[Work to be completed]: For each line of the data below that holds "timer", copy the line.

[Data for this exercise]:
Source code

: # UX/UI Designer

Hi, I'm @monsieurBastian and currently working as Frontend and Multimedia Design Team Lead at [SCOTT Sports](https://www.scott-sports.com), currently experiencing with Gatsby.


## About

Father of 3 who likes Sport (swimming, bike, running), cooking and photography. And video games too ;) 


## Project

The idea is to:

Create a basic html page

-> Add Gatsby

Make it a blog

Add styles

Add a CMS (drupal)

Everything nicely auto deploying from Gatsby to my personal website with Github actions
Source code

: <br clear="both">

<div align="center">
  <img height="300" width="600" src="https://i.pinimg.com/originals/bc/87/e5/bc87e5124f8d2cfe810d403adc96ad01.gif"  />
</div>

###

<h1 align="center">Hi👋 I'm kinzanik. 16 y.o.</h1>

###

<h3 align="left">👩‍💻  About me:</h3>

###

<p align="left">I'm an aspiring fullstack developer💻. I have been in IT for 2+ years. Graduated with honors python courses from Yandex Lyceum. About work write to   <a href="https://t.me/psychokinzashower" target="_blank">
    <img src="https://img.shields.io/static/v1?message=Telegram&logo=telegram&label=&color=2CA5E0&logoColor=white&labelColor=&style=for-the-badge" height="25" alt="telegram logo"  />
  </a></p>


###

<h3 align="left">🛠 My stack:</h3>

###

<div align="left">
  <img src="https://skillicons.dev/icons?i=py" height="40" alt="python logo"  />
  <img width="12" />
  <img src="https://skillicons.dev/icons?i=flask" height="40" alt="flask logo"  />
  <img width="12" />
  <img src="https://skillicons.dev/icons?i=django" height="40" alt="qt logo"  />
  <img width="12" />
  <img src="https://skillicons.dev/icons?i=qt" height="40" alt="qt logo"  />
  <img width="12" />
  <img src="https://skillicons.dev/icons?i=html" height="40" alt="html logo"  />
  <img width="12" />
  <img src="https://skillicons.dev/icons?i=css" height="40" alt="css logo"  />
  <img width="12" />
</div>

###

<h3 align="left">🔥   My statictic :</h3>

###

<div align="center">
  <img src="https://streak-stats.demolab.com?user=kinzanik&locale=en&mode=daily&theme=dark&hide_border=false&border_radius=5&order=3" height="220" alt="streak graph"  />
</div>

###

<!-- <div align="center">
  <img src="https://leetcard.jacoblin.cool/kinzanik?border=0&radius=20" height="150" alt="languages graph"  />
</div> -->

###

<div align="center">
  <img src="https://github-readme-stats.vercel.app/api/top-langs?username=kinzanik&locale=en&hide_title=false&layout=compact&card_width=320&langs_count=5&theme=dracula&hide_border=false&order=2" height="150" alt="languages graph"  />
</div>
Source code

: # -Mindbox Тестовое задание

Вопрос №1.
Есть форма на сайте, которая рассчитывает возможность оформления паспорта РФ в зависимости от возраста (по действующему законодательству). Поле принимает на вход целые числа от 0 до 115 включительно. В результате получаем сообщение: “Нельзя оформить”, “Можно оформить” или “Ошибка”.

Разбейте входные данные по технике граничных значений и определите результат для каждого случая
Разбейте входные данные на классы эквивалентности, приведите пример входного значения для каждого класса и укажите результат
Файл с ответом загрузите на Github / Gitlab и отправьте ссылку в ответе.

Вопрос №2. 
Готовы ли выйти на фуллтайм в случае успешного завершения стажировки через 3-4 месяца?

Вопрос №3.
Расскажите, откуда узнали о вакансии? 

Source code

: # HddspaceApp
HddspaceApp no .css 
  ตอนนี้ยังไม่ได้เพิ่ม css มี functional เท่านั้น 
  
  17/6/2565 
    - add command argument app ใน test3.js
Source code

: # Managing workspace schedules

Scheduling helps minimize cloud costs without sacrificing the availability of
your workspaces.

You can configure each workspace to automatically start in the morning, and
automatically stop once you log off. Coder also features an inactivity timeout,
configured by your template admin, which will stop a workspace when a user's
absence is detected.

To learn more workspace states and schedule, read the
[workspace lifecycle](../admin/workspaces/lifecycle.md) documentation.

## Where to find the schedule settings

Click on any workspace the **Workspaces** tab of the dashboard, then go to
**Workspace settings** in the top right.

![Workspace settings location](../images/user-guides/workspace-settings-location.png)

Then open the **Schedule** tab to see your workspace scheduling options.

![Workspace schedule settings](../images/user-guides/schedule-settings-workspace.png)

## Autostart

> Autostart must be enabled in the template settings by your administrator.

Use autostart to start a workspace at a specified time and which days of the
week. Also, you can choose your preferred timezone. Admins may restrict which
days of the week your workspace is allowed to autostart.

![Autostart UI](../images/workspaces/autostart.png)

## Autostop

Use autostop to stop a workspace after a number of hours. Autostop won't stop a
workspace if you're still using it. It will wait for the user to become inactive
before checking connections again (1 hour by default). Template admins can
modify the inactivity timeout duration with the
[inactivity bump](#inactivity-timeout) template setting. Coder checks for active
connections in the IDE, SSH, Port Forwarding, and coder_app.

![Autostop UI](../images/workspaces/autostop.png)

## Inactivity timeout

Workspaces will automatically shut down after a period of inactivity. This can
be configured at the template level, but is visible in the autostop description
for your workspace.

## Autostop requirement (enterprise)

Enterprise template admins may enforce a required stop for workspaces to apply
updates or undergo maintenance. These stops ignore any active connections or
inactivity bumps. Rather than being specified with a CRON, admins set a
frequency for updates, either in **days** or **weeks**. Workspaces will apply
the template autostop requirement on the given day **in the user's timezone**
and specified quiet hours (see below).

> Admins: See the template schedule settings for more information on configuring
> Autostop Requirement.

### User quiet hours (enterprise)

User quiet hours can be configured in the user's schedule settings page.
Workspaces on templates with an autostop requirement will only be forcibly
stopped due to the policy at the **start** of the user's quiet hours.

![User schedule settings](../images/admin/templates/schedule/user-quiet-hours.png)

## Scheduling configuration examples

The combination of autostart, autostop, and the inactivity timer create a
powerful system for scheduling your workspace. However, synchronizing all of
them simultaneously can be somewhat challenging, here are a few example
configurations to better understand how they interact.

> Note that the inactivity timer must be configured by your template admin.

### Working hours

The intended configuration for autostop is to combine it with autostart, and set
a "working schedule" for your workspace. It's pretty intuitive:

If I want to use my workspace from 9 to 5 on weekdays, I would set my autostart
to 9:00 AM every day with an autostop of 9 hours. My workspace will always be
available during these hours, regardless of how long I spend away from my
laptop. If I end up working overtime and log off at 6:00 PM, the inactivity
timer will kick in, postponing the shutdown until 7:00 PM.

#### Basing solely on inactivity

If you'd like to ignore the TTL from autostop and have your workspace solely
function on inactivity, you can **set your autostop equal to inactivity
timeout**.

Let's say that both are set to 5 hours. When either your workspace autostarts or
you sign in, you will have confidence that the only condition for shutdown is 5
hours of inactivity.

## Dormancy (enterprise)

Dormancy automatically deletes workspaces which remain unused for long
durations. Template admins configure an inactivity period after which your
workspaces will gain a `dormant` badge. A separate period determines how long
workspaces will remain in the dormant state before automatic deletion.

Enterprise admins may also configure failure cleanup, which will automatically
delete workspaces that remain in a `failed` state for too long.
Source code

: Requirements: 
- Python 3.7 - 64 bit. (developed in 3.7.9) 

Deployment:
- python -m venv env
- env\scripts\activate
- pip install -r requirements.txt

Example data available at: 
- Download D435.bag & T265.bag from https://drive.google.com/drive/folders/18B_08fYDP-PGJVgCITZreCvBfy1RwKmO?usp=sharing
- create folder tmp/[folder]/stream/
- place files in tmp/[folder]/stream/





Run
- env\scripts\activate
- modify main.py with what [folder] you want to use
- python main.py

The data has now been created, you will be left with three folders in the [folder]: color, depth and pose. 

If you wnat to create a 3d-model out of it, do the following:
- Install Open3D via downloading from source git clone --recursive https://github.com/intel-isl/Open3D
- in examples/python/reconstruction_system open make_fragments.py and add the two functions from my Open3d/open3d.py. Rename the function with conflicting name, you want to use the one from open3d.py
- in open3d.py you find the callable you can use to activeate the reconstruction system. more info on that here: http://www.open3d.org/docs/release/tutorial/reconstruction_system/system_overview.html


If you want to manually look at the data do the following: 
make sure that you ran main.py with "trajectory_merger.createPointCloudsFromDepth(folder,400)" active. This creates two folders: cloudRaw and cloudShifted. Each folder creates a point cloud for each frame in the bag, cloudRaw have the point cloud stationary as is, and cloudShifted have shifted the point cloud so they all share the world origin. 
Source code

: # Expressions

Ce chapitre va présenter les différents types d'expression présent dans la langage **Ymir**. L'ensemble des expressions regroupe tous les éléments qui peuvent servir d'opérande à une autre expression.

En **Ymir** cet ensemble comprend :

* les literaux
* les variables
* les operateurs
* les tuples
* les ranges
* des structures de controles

[Final answer]:
The combination of autostart, autostop, and the inactivity timer create a
> Note that the inactivity timer must be configured by your template admin.
timer will kick in, postponing the shutdown until 7:00 PM.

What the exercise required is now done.